Airdrops are the central feature of the digital currency space. The concept of airdrop is simple. It is related to a business dropping small portions of free crypto to individual wallets. But the concept is not as simple as it looks. Here in this article, we will discuss several Airdrop scams that have taken place as of now.
What is the Point of an Airdrop?
Since you know what is airdrop, let us directly go to why we need airdrops. There are two primary reasons other projects and blockchain startups would hold an airdrop. The first is to develop publicity for an evolving token sale or ICO. Airdrops are frequently the first phase of a more comprehensive marketing campaign. They can be of great use in developing initial buzz near a project. The referral bonuses earned also motivate people to distribute the word, which develops more low-cost campaigns.
Secondly, it is a great way to form a community near a project, even if not holding an Initial Coin Offering. There are many non-profit and community-based crypto projects that use the airdrop structure as a way of creating awareness of their aims. The best airdrop presently is DeFiChain Airdrop.
Where to Find Airdrops?
The first step involved in profiting from airdrops is discovering them. Not long ago, the user had to be a frequent visitor of crypto sites, like Bitcointalk, to know about the latest airdrops. Gradually, however, airdrops got easier to find. This is primarily due to the evolution of social media channels and dedicated airdrop websites that track and post airdrops on a regular basis. These accumulating sources make the finding of airdrops easier, and those who keep them get benefited from people using their referral codes.
List Of Few Recent Airdrop Scams
Something to take into account when starting to venture into the space of airdrops is there are several scams out there. So are crypto airdrops safe? Let us find out. Below, we have discussed the most common airdrop scams that we have come across. With these types, you will understand how to identify fake airdrops.
Not all airdrops are aimed at creating community or value. In a dump airdrop, the aim for the developers is to develop short-term buzz related to a token so that the users will be interested in purchasing it when it hits crypto exchanges. Once it is attained, the developers quickly dump or sell all their tokens to receive a tidy profit. Once they have successfully dumped or sold as many as possible they simply disappear and the project is null and void. Arguably, this isn’t a straight-up airdrop scam since the token is original. However, the aim is to formulate a scenario where the developers get financial benefit from dumping tokens and have no plans to develop the token further.
Private Key Scams
Private key scams consist of airdrops that are completely fake. They are created to trick the user into giving out the private key to their crypto wallet. A lawful airdrop asks the users for the public address of the wallets. An airdrop scam, however, requests for the private key to the user’s wallet also. Those who don’t completely understand how a crypto wallet operates and how little one can trust people on the web are most likely to fall victim to this type of airdrop scam.
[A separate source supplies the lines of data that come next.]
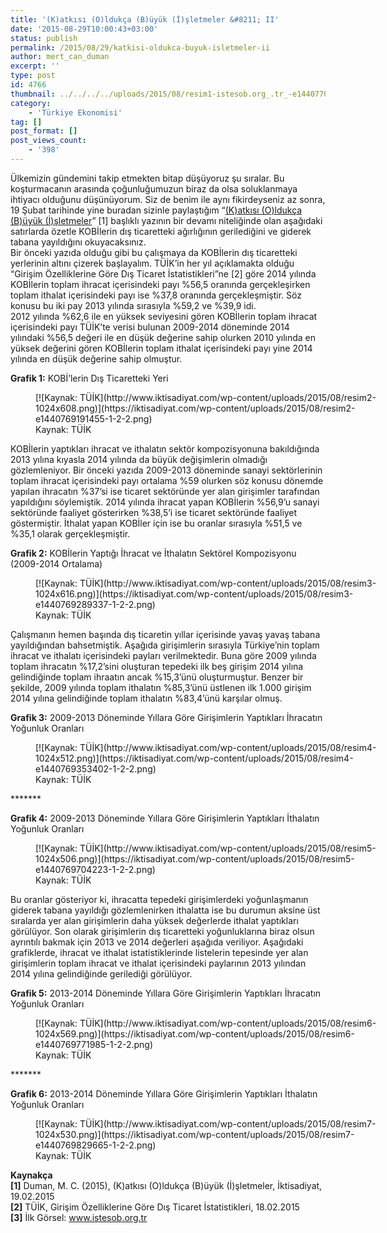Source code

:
 ```yaml
---
title: '(K)atkısı (O)ldukça (B)üyük (İ)şletmeler &#8211; II'
date: '2015-08-29T10:00:43+03:00'
status: publish
permalink: /2015/08/29/katkisi-oldukca-buyuk-isletmeler-ii
author: mert_can_duman
excerpt: ''
type: post
id: 4766
thumbnail: ../../../../uploads/2015/08/resim1-istesob.org_.tr_-e1440770041441-1-2-150x150.jpg
category:
    - 'Türkiye Ekonomisi'
tag: []
post_format: []
post_views_count:
    - '398'
---
```

Ülkemizin gündemini takip etmekten bitap düşüyoruz şu sıralar. Bu koşturmacanın arasında çoğunluğumuzun biraz da olsa soluklanmaya ihtiyacı olduğunu düşünüyorum. Siz de benim ile aynı fikirdeyseniz az sonra, 19 Şubat tarihinde yine buradan sizinle paylaştığım “[(K)atkısı (O)ldukça (B)üyük (İ)şletmeler](http://www.iktisadiyat.com/2015/02/19/katkisi-oldukca-buyuk-isletmeler/)” \[1\] başlıklı yazının bir devamı niteliğinde olan aşağıdaki satırlarda özetle KOBİlerin dış ticaretteki ağırlığının gerilediğini ve giderek tabana yayıldığını okuyacaksınız.  
Bir önceki yazıda olduğu gibi bu çalışmaya da KOBİlerin dış ticaretteki yerlerinin altını çizerek başlayalım. TÜİK’in her yıl açıklamakta olduğu “Girişim Özelliklerine Göre Dış Ticaret İstatistikleri”ne \[2\] göre 2014 yılında KOBİlerin toplam ihracat içerisindeki payı %56,5 oranında gerçekleşirken toplam ithalat içerisindeki payı ise %37,8 oranında gerçekleşmiştir. Söz konusu bu iki pay 2013 yılında sırasıyla %59,2 ve %39,9 idi.  
2012 yılında %62,6 ile en yüksek seviyesini gören KOBİlerin toplam ihracat içerisindeki payı TÜİK’te verisi bulunan 2009-2014 döneminde 2014 yılındaki %56,5 değeri ile en düşük değerine sahip olurken 2010 yılında en yüksek değerini gören KOBİlerin toplam ithalat içerisindeki payı yine 2014 yılında en düşük değerine sahip olmuştur.

**Grafik 1:** KOBİ’lerin Dış Ticaretteki Yeri

<figure aria-describedby="caption-attachment-4768" class="wp-caption aligncenter" id="attachment_4768" style="width: 628px">[![Kaynak: TÜİK](http://www.iktisadiyat.com/wp-content/uploads/2015/08/resim2-1024x608.png)](https://iktisadiyat.com/wp-content/uploads/2015/08/resim2-e1440769191455-1-2-2.png)<figcaption class="wp-caption-text" id="caption-attachment-4768">Kaynak: TÜİK</figcaption></figure>  
KOBİlerin yaptıkları ihracat ve ithalatın sektör kompozisyonuna bakıldığında 2013 yılına kıyasla 2014 yılında da büyük değişimlerin olmadığı gözlemleniyor. Bir önceki yazıda 2009-2013 döneminde sanayi sektörlerinin toplam ihracat içerisindeki payı ortalama %59 olurken söz konusu dönemde yapılan ihracatın %37’si ise ticaret sektöründe yer alan girişimler tarafından yapıldığını söylemiştik. 2014 yılında ihracat yapan KOBİlerin %56,9’u sanayi sektöründe faaliyet gösterirken %38,5’i ise ticaret sektöründe faaliyet göstermiştir. İthalat yapan KOBİler için ise bu oranlar sırasıyla %51,5 ve %35,1 olarak gerçekleşmiştir.

**Grafik 2:** KOBİlerin Yaptığı İhracat ve İthalatın Sektörel Kompozisyonu (2009-2014 Ortalama)

<figure aria-describedby="caption-attachment-4769" class="wp-caption aligncenter" id="attachment_4769" style="width: 628px">[![Kaynak: TÜİK](http://www.iktisadiyat.com/wp-content/uploads/2015/08/resim3-1024x616.png)](https://iktisadiyat.com/wp-content/uploads/2015/08/resim3-e1440769289337-1-2-2.png)<figcaption class="wp-caption-text" id="caption-attachment-4769">Kaynak: TÜİK</figcaption></figure>  
Çalışmanın hemen başında dış ticaretin yıllar içerisinde yavaş yavaş tabana yayıldığından bahsetmiştik. Aşağıda girişimlerin sırasıyla Türkiye’nin toplam ihracat ve ithalatı içerisindeki payları verilmektedir. Buna göre 2009 yılında toplam ihracatın %17,2’sini oluşturan tepedeki ilk beş girişim 2014 yılına gelindiğinde toplam ihraatın ancak %15,3’ünü oluşturmuştur. Benzer bir şekilde, 2009 yılında toplam ithalatın %85,3’ünü üstlenen ilk 1.000 girişim 2014 yılına gelindiğinde toplam ithalatın %83,4’ünü karşılar olmuş.

**Grafik 3:** 2009-2013 Döneminde Yıllara Göre Girişimlerin Yaptıkları İhracatın Yoğunluk Oranları

<figure aria-describedby="caption-attachment-4770" class="wp-caption aligncenter" id="attachment_4770" style="width: 628px">[![Kaynak: TÜİK](http://www.iktisadiyat.com/wp-content/uploads/2015/08/resim4-1024x512.png)](https://iktisadiyat.com/wp-content/uploads/2015/08/resim4-e1440769353402-1-2-2.png)<figcaption class="wp-caption-text" id="caption-attachment-4770">Kaynak: TÜİK</figcaption></figure>

\*\*\*\*\*\*\*

**Grafik 4:** 2009-2013 Döneminde Yıllara Göre Girişimlerin Yaptıkları İthalatın Yoğunluk Oranları

<figure aria-describedby="caption-attachment-4771" class="wp-caption aligncenter" id="attachment_4771" style="width: 628px">[![Kaynak: TÜİK](http://www.iktisadiyat.com/wp-content/uploads/2015/08/resim5-1024x506.png)](https://iktisadiyat.com/wp-content/uploads/2015/08/resim5-e1440769704223-1-2-2.png)<figcaption class="wp-caption-text" id="caption-attachment-4771">Kaynak: TÜİK</figcaption></figure>  
Bu oranlar gösteriyor ki, ihracatta tepedeki girişimlerdeki yoğunlaşmanın giderek tabana yayıldığı gözlemlenirken ithalatta ise bu durumun aksine üst sıralarda yer alan girişimlerin daha yüksek değerlerde ithalat yaptıkları görülüyor.  
Son olarak girişimlerin dış ticaretteki yoğunluklarına biraz olsun ayrıntılı bakmak için 2013 ve 2014 değerleri aşağıda veriliyor. Aşağıdaki grafiklerde, ihracat ve ithalat istatistiklerinde listelerin tepesinde yer alan girişimlerin toplam ihracat ve ithalat içerisindeki paylarının 2013 yılından 2014 yılına gelindiğinde gerilediği görülüyor.

**Grafik 5:** 2013-2014 Döneminde Yıllara Göre Girişimlerin Yaptıkları İhracatın Yoğunluk Oranları

<figure aria-describedby="caption-attachment-4772" class="wp-caption aligncenter" id="attachment_4772" style="width: 628px">[![Kaynak: TÜİK](http://www.iktisadiyat.com/wp-content/uploads/2015/08/resim6-1024x569.png)](https://iktisadiyat.com/wp-content/uploads/2015/08/resim6-e1440769771985-1-2-2.png)<figcaption class="wp-caption-text" id="caption-attachment-4772">Kaynak: TÜİK</figcaption></figure>

 \*\*\*\*\*\*\*

**Grafik 6:** 2013-2014 Döneminde Yıllara Göre Girişimlerin Yaptıkları İthalatın Yoğunluk Oranları

<figure aria-describedby="caption-attachment-4773" class="wp-caption aligncenter" id="attachment_4773" style="width: 628px">[![Kaynak: TÜİK](http://www.iktisadiyat.com/wp-content/uploads/2015/08/resim7-1024x530.png)](https://iktisadiyat.com/wp-content/uploads/2015/08/resim7-e1440769829665-1-2-2.png)<figcaption class="wp-caption-text" id="caption-attachment-4773">Kaynak: TÜİK</figcaption></figure>  
   
**Kaynakça**  
**\[1\]** Duman, M. C. (2015), (K)atkısı (O)ldukça (B)üyük (İ)şletmeler, İktisadiyat, 19.02.2015  
**\[2\]** TÜİK, Girişim Özelliklerine Göre Dış Ticaret İstatistikleri, 18.02.2015  
**\[3\]** İlk Görsel: www.istesob.org.tr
Another form of airdrop scam that we came across was formed to collect personal data, either for selling to third parties or to use for forthcoming phishing activities. These scams assert to be giving away crypto tokens but the projects are unreal. The aim is to get the user’s wallet address, email address, social media data, etc. While this is a bit less hazardous than private key scams, these are still too risky.
Bait and Switch
There are many who have also encountered what we like to call “bait and switch” airdrops. This scam resides in tricking the user into signing up for other activities so someone else receives the referral credit. At times the referrals are for some different airdrops. In this case, the user could be requested to sign up for “partner” airdrops. The real story is these are not real partners. The airdrop form is simply a smart route for malicious players to develop referrals. Other versions of this scam ask the user to sign up to a specified digital currency exchange so the scammer can receive money from a referral. Yet another version we have witnessed tries to get the user to join dump and pump groups, often on Telegram and discord. In all these scenarios, the common factor is the airdrop is fake and the form is just a way of receiving the user to sign up for other products.
The Bottom Line
Despite these airdrop scams that we have mentioned above, airdrops are a fun way of inserting into the digital currency space and finding out about the latest blockchain projects. Occasionally an airdrop can also be highly profitable. Our advice is just to hold onto airdrop crypto tokens on the chance that they turn valuable in the upcoming days, or at least worthy enough to sell for a good amount of ETH or BTC during the following bull market. There are many airdrops that pay instantly 2021 in the market which you can look for but be cautious. We would also suggest taking a look at the project related to an airdrop to check if it has an opportunity of succeeding. If the project seems genuinely hopeless, we would pass, no matter what number of tokens are being given away.
Frequently Asked Questions On Airdrop Scams
An airdrop is a great way to earn passive income. But it is not as simple as it seems. There are many airdrop scams that you can be a victim of.
The concept of airdrop is simple. It is related to a business dropping small portions of free crypto to individual wallets. So you can earn a good amount of crypto if the airdrop goes well.
The first step involved in profiting from airdrops is discovering them. Not long ago, the user had to be a frequent visitor of crypto sites, like Bitcointalk, to know about the latest airdrops. Gradually, however, airdrops got easier to find.